Copy exactly, please, each line of the data below until the line that contains "16 of 16 checks passed" has been copied, beginning at the top.
[Data supplied]
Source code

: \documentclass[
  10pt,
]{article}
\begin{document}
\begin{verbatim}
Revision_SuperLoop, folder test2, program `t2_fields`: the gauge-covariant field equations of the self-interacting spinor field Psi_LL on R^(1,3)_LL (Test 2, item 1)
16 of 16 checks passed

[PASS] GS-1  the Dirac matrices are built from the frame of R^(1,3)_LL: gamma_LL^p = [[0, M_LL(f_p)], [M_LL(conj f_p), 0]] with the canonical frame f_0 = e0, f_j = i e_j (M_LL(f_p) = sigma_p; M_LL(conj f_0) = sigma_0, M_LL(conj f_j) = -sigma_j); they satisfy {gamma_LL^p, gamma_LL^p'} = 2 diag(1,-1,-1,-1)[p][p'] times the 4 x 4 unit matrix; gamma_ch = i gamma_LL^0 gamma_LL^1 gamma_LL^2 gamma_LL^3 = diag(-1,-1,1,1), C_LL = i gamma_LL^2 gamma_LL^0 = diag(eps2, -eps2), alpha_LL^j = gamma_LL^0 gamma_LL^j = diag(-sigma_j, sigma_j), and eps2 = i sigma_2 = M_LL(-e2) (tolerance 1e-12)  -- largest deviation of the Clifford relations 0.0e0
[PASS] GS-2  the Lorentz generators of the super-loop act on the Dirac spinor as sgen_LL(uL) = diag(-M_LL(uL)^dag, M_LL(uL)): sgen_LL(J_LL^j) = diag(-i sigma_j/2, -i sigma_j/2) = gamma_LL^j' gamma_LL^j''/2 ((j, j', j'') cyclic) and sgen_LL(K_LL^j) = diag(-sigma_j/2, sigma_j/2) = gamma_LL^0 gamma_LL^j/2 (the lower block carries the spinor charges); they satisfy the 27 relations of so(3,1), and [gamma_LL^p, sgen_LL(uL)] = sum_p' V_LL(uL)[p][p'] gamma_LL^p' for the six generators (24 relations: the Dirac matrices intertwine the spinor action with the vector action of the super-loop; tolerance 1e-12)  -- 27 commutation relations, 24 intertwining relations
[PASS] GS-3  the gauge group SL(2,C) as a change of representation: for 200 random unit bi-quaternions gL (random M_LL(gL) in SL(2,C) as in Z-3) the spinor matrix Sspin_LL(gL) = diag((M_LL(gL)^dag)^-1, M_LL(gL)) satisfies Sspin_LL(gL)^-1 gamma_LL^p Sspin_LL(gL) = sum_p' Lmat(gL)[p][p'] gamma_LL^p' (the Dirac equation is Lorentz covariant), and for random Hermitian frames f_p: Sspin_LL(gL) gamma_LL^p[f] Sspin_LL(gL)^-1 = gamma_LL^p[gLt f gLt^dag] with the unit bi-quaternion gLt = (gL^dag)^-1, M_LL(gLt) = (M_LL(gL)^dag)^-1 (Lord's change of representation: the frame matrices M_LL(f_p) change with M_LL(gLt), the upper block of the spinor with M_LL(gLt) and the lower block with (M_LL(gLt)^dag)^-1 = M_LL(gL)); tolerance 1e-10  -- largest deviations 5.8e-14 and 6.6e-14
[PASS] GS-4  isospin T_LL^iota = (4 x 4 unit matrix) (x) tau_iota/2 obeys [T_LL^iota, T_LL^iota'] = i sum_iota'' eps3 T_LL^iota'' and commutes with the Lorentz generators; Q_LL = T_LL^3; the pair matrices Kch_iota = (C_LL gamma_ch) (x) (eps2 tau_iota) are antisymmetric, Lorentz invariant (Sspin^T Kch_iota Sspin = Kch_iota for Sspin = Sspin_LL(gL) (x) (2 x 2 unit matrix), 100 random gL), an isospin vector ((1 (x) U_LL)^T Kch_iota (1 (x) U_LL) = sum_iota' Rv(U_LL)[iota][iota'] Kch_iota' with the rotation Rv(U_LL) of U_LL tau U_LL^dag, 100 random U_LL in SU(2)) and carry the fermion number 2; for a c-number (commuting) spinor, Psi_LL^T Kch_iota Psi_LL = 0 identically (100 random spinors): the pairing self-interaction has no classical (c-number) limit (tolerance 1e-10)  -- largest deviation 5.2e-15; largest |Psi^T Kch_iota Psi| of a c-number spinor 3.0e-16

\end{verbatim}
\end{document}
[/Data supplied]
» **Task solution**
Source code

: \documentclass[
  10pt,
]{article}
\begin{document}
\begin{verbatim}
Revision_SuperLoop, folder test2, program `t2_fields`: the gauge-covariant field equations of the self-interacting spinor field Psi_LL on R^(1,3)_LL (Test 2, item 1)
16 of 16 checks passed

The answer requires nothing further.